我刻意精心打扮了一輪,盛妝豔服,豐肩軟件,鬟低鬓亸,眼潤息微,真是荷粉露垂,杏花煙潤了。

「那您就別白廢人家的心意了,喝了這杯,你我之間過往的種種恩怨便都如煙消雲散,風過無痕。」芙蓉嬌面在燭火下映得紅撲撲的更添绮麗,我起身來,端起酒壺斟了一杯酒,殷勤捧玉鐘,軟軟的遞到他面前。

紅酥手,黃縢酒,今晚我就要你在劫難逃。

在我暗蘊興奮的瑩亮目光下,他接過了酒杯,正要湊近嘴邊,想了一下,卻又突然擱了下來。

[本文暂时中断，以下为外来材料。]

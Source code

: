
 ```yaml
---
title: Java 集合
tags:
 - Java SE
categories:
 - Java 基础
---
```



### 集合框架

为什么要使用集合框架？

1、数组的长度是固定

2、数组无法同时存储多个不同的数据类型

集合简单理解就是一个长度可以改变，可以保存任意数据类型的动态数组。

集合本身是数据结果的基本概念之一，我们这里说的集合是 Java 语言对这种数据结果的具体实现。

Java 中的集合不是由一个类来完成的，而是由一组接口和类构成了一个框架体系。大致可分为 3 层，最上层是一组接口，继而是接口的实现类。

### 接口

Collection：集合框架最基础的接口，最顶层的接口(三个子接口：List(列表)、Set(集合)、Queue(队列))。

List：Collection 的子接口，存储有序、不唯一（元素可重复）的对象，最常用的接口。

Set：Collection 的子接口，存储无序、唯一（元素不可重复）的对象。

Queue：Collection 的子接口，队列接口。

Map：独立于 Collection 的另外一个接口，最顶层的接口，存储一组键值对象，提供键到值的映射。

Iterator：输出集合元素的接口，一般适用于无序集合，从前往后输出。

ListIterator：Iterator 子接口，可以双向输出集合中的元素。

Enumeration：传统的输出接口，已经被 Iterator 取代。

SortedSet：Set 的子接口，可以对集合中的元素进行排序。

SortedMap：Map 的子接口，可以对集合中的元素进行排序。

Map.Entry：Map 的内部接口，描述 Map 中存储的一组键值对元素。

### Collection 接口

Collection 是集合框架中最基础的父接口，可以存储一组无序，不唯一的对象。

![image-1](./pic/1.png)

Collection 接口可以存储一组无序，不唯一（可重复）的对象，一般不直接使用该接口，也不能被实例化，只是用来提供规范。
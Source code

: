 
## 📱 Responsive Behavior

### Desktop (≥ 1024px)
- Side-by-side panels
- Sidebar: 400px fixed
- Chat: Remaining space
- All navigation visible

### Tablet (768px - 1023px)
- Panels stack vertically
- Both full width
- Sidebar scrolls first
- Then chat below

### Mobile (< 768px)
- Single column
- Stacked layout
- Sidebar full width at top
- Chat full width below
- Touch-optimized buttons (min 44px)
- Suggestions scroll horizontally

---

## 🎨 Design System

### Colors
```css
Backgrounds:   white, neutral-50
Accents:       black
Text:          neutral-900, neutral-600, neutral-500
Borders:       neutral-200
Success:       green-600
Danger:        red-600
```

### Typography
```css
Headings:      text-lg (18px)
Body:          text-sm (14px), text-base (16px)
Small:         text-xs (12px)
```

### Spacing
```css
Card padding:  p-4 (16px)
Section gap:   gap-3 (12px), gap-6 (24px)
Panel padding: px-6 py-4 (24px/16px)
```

我小心地藏起臉上失望之色,轉而逸出了一抹淺淺的諷刺。

「怎麽?莫非皇上怕酒中有毒?」我也不怕挑明的說。「酒菜是從禦膳房直接送來的,李壽公公方才派人以銀針測試了滿席酒菜确認無毒,難道你不信任臣妾,覺得臣妾會從中搞鬼麽?」

問得尖銳,他卻抛出融暖笑容作安撫。「非也。朕只是覺得,空腹飲酒傷身,想先用幾口菜。」

既然他這樣說,我也只好靈活變招。「松鼠鳜魚、八寶鹿脯、芥末鴨掌、蝦籽冬筍,這幾道可是禦膳房有名的拿手菜,還有這繡球幹貝,臣妾知道皇上最是喜歡,特意命廚房師傅預備。」我為他夾菜布箸,處處細心服侍,無微不至。